Acórdão do Supremo Tribunal de Justiça
Processo:
645/21.5T8TMR.E1.S2
Nº Convencional: 4.ª SECÇÃO
Relator: RAMALHO PINTO
Descritores: REVISTA EXCECIONAL
ÓNUS DE ALEGAÇÃO
CONTRADIÇÃO
Data do Acordão: 03/08/2023
Votação: UNANIMIDADE
Texto Integral: S
Privacidade: 1
Meio Processual: REVISTA EXCEPCIONAL
Decisão: NÃO ADMITIDA A REVISTA EXCECIONAL.
Sumário :

I- O recorrente que invoca, como fundamento de uma revista excepcional, as alíneas a) e b) do nº 1 do artigo 672º do CPC tem o ónus de indicar “as razões pelas quais a apreciação da questão é claramente necessária para uma melhor aplicação do direito” e/ou “as razões pelas quais os interesses são de particular relevância social”, sob pena de rejeição do recurso;


II- Não cumpre esse ónus o recorrente que se limita a, de forma vaga e genérica, tecer considerações genéricas sobre a figura do abuso de direito e sobre a presunção prevista no artº 394º, nº 5, do CT;


III- Não existe contradição de acórdãos, quando o acórdão recorrido e o acórdão fundamento qualificam ambos tal presunção como juris et de jure.

Decisão Texto Integral:

Processo 645/21.5T8TMR.E1.S2


Revista Excepcional


80/23


Acordam na Formação a que se refere o nº 3 do artigo 672.º do Código de Processo Civil da Secção Social do Supremo Tribunal de Justiça:


AA intentou acção de processo comum contra BB requerendo, a final que se decida o seguinte:


Nos termos expostos, com o douto suprimento, deve a presente acção ser julgada provada e procedente, consequentemente se declarando que insubsiste e não é válida a invocação de justa causa, feita pela Ré, nas circunstâncias em que o fez, para declarar a resolução do contrato de trabalho que mantinha com o A., já por não se verificar o fundamento legal em que pretendeu basear-se, já por ter agido em manifesto abuso de direito, excedendo na sua actuação os limites impostos pela boa fé, pelos bons costumes e pelo fim económico-social do direito de resolução, que se arrogou, mas que realmente não tinha, em qualquer dos casos sendo nula e de nenhum efeito aquela declaração, sendo, por conseguinte, a Ré condenada nas custas dos autos.”.

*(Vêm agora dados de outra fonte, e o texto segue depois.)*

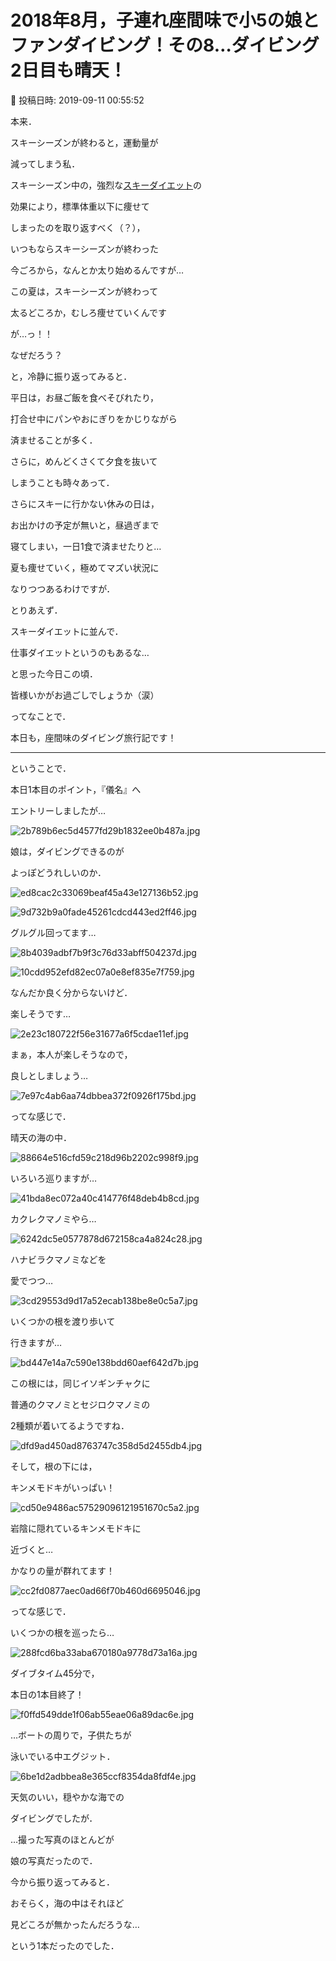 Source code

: # 2018年8月，子連れ座間味で小5の娘とファンダイビング！その8…ダイビング2日目も晴天！

📅 投稿日時: 2019-09-11 00:55:52

本来．


スキーシーズンが終わると，運動量が


減ってしまう私．





スキーシーズン中の，強烈な[スキーダイエット](edd0452732278bcfc87b9419cd5bf3f1e.md)の


効果により，標準体重以下に痩せて


しまったのを取り返すべく（？），


いつもならスキーシーズンが終わった


今ごろから，なんとか太り始めるんですが…





この夏は，スキーシーズンが終わって


太るどころか，むしろ痩せていくんです


が…っ！！





なぜだろう？


と，冷静に振り返ってみると．


平日は，お昼ご飯を食べそびれたり，


打合せ中にパンやおにぎりをかじりながら


済ませることが多く．


さらに，めんどくさくて夕食を抜いて


しまうことも時々あって．





さらにスキーに行かない休みの日は，


お出かけの予定が無いと，昼過ぎまで


寝てしまい，一日1食で済ませたりと…





夏も痩せていく，極めてマズい状況に


なりつつあるわけですが．


とりあえず．


スキーダイエットに並んで．


仕事ダイエットというのもあるな…


と思った今日この頃．


皆様いかがお過ごしでしょうか（涙）





ってなことで．


本日も，座間味のダイビング旅行記です！


---





ということで．


本日1本目のポイント，『儀名』へ


エントリーしましたが…




![2b789b6ec5d4577fd29b1832ee0b487a.jpg](images/2b789b6ec5d4577fd29b1832ee0b487a.jpg)




娘は，ダイビングできるのが


よっぽどうれしいのか．




![ed8cac2c33069beaf45a43e127136b52.jpg](images/ed8cac2c33069beaf45a43e127136b52.jpg)









![9d732b9a0fade45261cdcd443ed2ff46.jpg](images/9d732b9a0fade45261cdcd443ed2ff46.jpg)




グルグル回ってます…




![8b4039adbf7b9f3c76d33abff504237d.jpg](images/8b4039adbf7b9f3c76d33abff504237d.jpg)









![10cdd952efd82ec07a0e8ef835e7f759.jpg](images/10cdd952efd82ec07a0e8ef835e7f759.jpg)




なんだか良く分からないけど．


楽しそうです…




![2e23c180722f56e31677a6f5cdae11ef.jpg](images/2e23c180722f56e31677a6f5cdae11ef.jpg)




まぁ，本人が楽しそうなので，


良しとしましょう…




![7e97c4ab6aa74dbbea372f0926f175bd.jpg](images/7e97c4ab6aa74dbbea372f0926f175bd.jpg)




ってな感じで．


晴天の海の中．




![88664e516cfd59c218d96b2202c998f9.jpg](images/88664e516cfd59c218d96b2202c998f9.jpg)




いろいろ巡りますが…




![41bda8ec072a40c414776f48deb4b8cd.jpg](images/41bda8ec072a40c414776f48deb4b8cd.jpg)




カクレクマノミやら…




![6242dc5e0577878d672158ca4a824c28.jpg](images/6242dc5e0577878d672158ca4a824c28.jpg)




ハナビラクマノミなどを


愛でつつ…




![3cd29553d9d17a52ecab138be8e0c5a7.jpg](images/3cd29553d9d17a52ecab138be8e0c5a7.jpg)




いくつかの根を渡り歩いて


行きますが…




![bd447e14a7c590e138bdd60aef642d7b.jpg](images/bd447e14a7c590e138bdd60aef642d7b.jpg)




この根には，同じイソギンチャクに


普通のクマノミとセジロクマノミの


2種類が着いてるようですね．




![dfd9ad450ad8763747c358d5d2455db4.jpg](images/dfd9ad450ad8763747c358d5d2455db4.jpg)




そして，根の下には，


キンメモドキがいっぱい！




![cd50e9486ac57529096121951670c5a2.jpg](images/cd50e9486ac57529096121951670c5a2.jpg)




岩陰に隠れているキンメモドキに


近づくと…


かなりの量が群れてます！




![cc2fd0877aec0ad66f70b460d6695046.jpg](images/cc2fd0877aec0ad66f70b460d6695046.jpg)




ってな感じで．


いくつかの根を巡ったら…




![288fcd6ba33aba670180a9778d73a16a.jpg](images/288fcd6ba33aba670180a9778d73a16a.jpg)




ダイブタイム45分で，


本日の1本目終了！




![f0ffd549dde1f06ab55eae06a89dac6e.jpg](images/f0ffd549dde1f06ab55eae06a89dac6e.jpg)




…ボートの周りで，子供たちが


泳いでいる中エグジット．




![6be1d2adbbea8e365ccf8354da8fdf4e.jpg](images/6be1d2adbbea8e365ccf8354da8fdf4e.jpg)




天気のいい，穏やかな海での


ダイビングでしたが．





…撮った写真のほとんどが


娘の写真だったので．


今から振り返ってみると．


おそらく，海の中はそれほど


見どころが無かったんだろうな…


という1本だったのでした．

Frustrou-se a conciliação das partes.


A Ré contestou a acção, não aceitando a posição do Autor e deduziu pedido reconvencional, requerendo que seja julgada procedente a resolução do contrato com justa causa e o Autor condenado a pagar-lhe a quantia de € 40.500, acrescida de juros de mora legais, vencidos e vincendos até integral pagamento.


O Autor pugnou pela improcedência da reconvenção.


Foi realizada audiência final.


Por sentença de 28.10.2021, foi decidido o seguinte:


Pelos fundamentos de direito e de facto supra mencionados, julga-se:


1.- Improcedente os pedidos do Autor AA de que seja declarado que insubsiste e não é válida a invocação de justa causa, feita pela Ré BB, nas circunstâncias em que o fez, para declarar a resolução do contrato de trabalho que mantinha com o Autor, por não se verificar o fundamento legal em que pretendeu basear-se, e por ter agido em manifesto abuso de direito, excedendo na sua atuação os limites impostos pela boa fé, pelos bons costumes e pelo fim económico-social do direito de resolução, que se arrogou, mas que realmente não tinha, e, em qualquer dos casos, sendo nula e de nenhum efeito aquela declaração, sendo, por conseguinte, a Ré condenada nas custas dos autos, deles absolvendo, integralmente a R.;


2.- Parcialmente procedente o pedido reconvencional da R. BB, declarando-se que fez cessar com o CC o contrato de trabalho com justa causa e, em consequência, condeno este a pagar-lhe a quantia de € 15.300,00 (quinze mil e trezentos euros) de indemnização pela cessação do contrato por justa causa, acrescida de juros à taxa legal, contados desde .../.../2020, até integral pagamento, absolvendo, no mais, o A. do peticionado”.


O Autor interpôs recurso de apelação.


Por acórdão de ........2022 do Tribunal da Relação de Lisboa considerou improcedente o recurso de apelação.


O Autor interpôs recurso de revista excepcional.


x


O processo foi distribuído a esta Formação, para se indagar se estão preenchidos os pressupostos para a admissibilidade da revista excepcional referidos nas alíneas a), b) e c) do nº 1 do artº 672º do Código de Processo Civil.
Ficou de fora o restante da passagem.